YOUR TASK: Below are records; count the lines that contain "vector" and state only that count.

PROVIDED DATA:
################

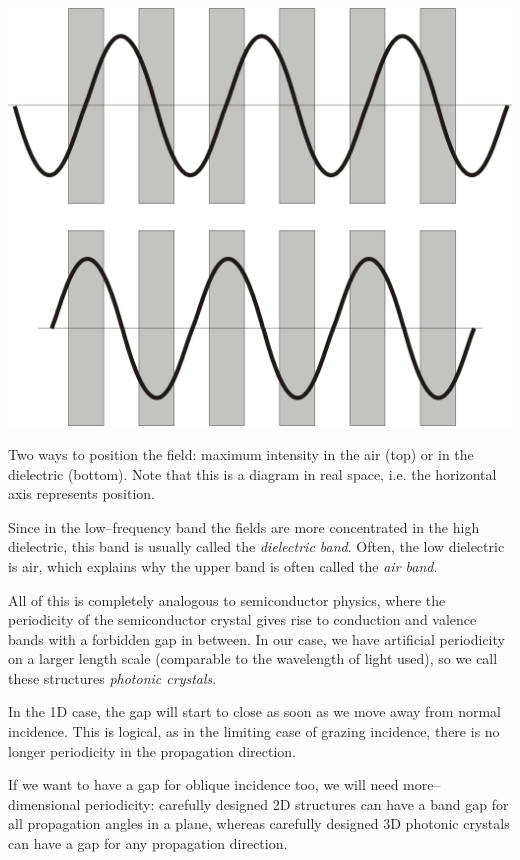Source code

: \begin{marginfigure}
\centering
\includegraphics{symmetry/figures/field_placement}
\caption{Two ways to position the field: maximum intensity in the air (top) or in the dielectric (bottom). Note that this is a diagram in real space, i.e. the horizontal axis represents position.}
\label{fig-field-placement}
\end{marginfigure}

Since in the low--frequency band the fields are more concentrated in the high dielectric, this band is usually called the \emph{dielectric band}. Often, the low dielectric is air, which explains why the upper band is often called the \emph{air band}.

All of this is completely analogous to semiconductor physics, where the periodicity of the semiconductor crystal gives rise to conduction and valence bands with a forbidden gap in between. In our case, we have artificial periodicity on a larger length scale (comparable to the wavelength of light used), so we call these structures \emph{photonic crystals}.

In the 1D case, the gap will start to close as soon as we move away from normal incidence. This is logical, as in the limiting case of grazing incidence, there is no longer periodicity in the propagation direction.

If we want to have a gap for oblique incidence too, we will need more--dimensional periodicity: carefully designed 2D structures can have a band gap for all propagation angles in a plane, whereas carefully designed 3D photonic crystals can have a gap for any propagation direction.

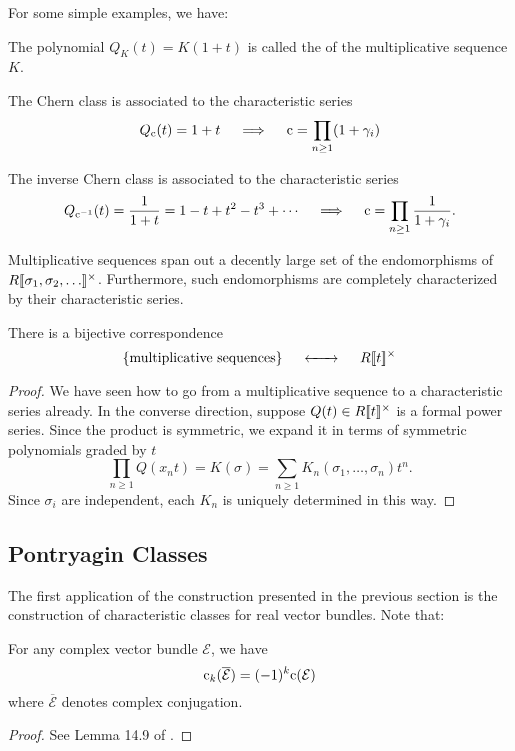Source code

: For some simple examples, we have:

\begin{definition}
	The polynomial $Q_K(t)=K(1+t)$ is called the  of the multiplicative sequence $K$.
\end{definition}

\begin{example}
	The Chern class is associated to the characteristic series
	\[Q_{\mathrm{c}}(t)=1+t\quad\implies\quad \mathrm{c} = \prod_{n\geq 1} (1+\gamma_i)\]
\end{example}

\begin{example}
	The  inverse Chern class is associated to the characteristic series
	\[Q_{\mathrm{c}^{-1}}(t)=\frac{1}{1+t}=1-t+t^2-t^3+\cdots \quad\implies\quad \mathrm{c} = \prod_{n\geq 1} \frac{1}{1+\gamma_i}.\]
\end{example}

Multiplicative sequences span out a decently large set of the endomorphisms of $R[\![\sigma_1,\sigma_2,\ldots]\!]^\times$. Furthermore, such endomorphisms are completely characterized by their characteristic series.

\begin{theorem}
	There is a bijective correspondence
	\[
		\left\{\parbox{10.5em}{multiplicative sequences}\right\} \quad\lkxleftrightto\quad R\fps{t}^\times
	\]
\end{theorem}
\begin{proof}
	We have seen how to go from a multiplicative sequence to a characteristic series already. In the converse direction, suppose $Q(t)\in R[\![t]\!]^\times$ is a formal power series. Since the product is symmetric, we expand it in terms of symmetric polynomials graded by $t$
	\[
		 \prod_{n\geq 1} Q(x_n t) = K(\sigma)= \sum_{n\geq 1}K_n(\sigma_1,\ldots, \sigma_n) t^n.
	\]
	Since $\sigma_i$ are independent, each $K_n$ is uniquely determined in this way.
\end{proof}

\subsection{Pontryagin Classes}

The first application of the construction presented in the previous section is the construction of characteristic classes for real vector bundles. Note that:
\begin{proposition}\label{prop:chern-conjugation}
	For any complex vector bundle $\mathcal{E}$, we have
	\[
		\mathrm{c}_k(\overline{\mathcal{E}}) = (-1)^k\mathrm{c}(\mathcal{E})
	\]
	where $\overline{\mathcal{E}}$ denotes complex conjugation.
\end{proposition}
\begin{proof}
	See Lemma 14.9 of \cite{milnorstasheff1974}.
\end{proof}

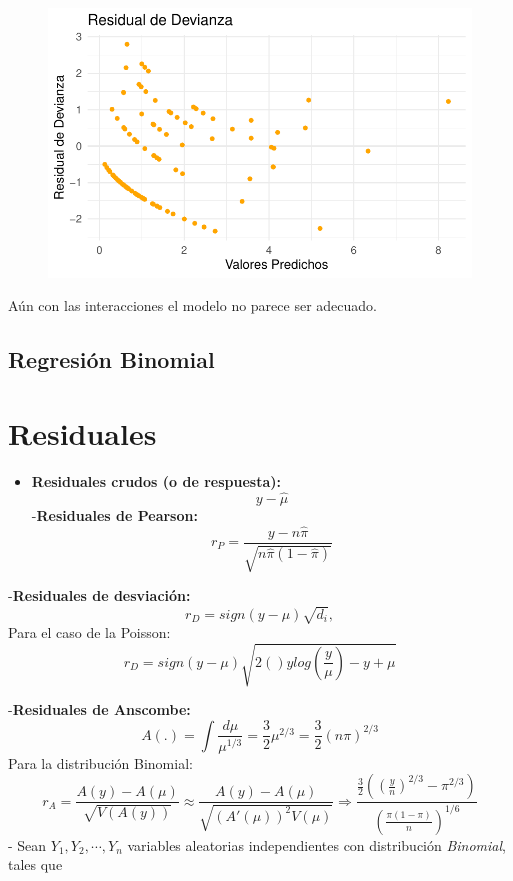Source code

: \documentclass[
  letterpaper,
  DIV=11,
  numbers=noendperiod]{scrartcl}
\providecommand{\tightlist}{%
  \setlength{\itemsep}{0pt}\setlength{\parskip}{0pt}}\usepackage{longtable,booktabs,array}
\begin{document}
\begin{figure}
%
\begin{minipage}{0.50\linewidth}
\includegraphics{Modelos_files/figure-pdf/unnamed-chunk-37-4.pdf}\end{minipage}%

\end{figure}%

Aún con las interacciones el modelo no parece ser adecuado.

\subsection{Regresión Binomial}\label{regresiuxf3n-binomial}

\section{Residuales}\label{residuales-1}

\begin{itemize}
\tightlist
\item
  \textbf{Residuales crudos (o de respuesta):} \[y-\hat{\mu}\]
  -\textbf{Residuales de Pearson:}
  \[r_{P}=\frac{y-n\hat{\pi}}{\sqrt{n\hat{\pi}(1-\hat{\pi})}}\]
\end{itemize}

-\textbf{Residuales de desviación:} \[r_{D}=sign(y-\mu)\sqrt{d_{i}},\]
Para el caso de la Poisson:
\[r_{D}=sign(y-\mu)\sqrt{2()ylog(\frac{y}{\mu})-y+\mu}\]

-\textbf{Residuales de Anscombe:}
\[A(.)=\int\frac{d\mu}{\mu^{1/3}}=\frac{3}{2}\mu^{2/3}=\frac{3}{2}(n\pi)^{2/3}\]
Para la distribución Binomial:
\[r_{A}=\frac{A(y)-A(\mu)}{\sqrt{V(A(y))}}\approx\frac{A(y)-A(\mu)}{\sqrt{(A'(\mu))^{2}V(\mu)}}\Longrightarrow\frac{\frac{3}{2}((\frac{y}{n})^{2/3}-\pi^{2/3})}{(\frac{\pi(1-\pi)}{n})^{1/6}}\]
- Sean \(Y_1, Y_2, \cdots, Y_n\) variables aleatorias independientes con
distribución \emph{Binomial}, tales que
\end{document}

################

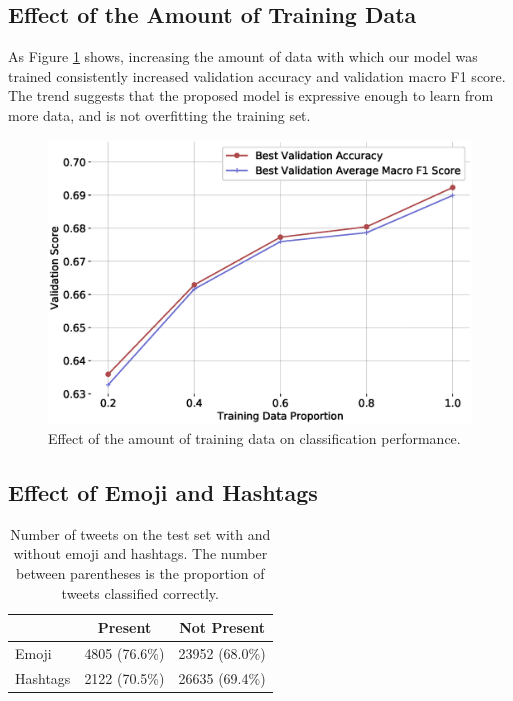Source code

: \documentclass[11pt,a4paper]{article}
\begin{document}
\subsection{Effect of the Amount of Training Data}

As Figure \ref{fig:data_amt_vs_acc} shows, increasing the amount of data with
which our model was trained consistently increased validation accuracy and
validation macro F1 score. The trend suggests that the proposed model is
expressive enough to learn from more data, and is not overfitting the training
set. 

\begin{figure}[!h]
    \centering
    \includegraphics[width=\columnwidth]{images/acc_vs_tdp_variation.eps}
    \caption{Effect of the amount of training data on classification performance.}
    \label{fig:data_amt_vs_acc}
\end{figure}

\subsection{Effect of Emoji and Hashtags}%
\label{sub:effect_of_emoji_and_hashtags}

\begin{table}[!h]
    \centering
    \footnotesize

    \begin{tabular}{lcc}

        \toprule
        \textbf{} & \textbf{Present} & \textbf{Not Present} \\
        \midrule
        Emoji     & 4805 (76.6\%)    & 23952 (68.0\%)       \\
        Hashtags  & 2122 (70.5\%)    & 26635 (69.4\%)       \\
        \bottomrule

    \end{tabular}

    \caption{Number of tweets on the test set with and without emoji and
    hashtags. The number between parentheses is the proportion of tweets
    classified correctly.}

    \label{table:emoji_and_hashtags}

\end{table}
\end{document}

################

FINISHED TASK: 2